R/multiRec.R
In multiRec: Analysis of Multi-Type Recurrent Events

Documented in multiRec

#' Fit the multi-type recurrent event model
#'
#' multi-type events, may be recurrent or terminating
#'
#' @param ... one or more models (see details)
#' @param data the dataset
#' @param na.action function, a function which indicates what should happen when
#'   the data contain NAs. The default is na.omit.
#' @param eventVar character, the name of the event variable in the data= dataset
#' @param startTimeVar character, the name of the variable that holds the start
#'   time of each interval in the data= dataset
#' @param stopTimeVar character, the name of the variable that holds the stop
#'   time of each interval in the data= dataset
#' @param idVar character, the name of the id variable which uniquely identifies
#'   individuals in the data= dataset
#' @param link the link used to model the hazard
#' @param maxit integer, the maximum number of iteration for the optimization
#'   method.
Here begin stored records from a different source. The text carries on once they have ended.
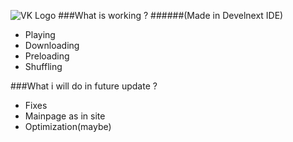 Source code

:![VK Logo](https://i.imgur.com/apwoYSS.png "VK Logo")
###What is working ?
######(Made in Develnext IDE)
- Playing
- Downloading
- Preloading
- Shuffling

###What i will do in future update ?
- Fixes
- Mainpage as in site
- Optimization(maybe)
Defaults to 500 for Nelder-Mead, 100 for all other methods.
#' @param noEvent character, the value(s) of the event variable that indicate
#'   that no event occurred in an interval
#' @param robust logical, if TRUE robust standard errors are used
#' @param method character, the optimization method see the optim function for
#'   details
#' @param method.seed numeric, the seed used
#' @param SANN.init integer, if this is greater than 0 it indicates the number
#'   of simulated annealing iterations used to refine the initial estimate of
#'   the parameters before calling the method specified in method=.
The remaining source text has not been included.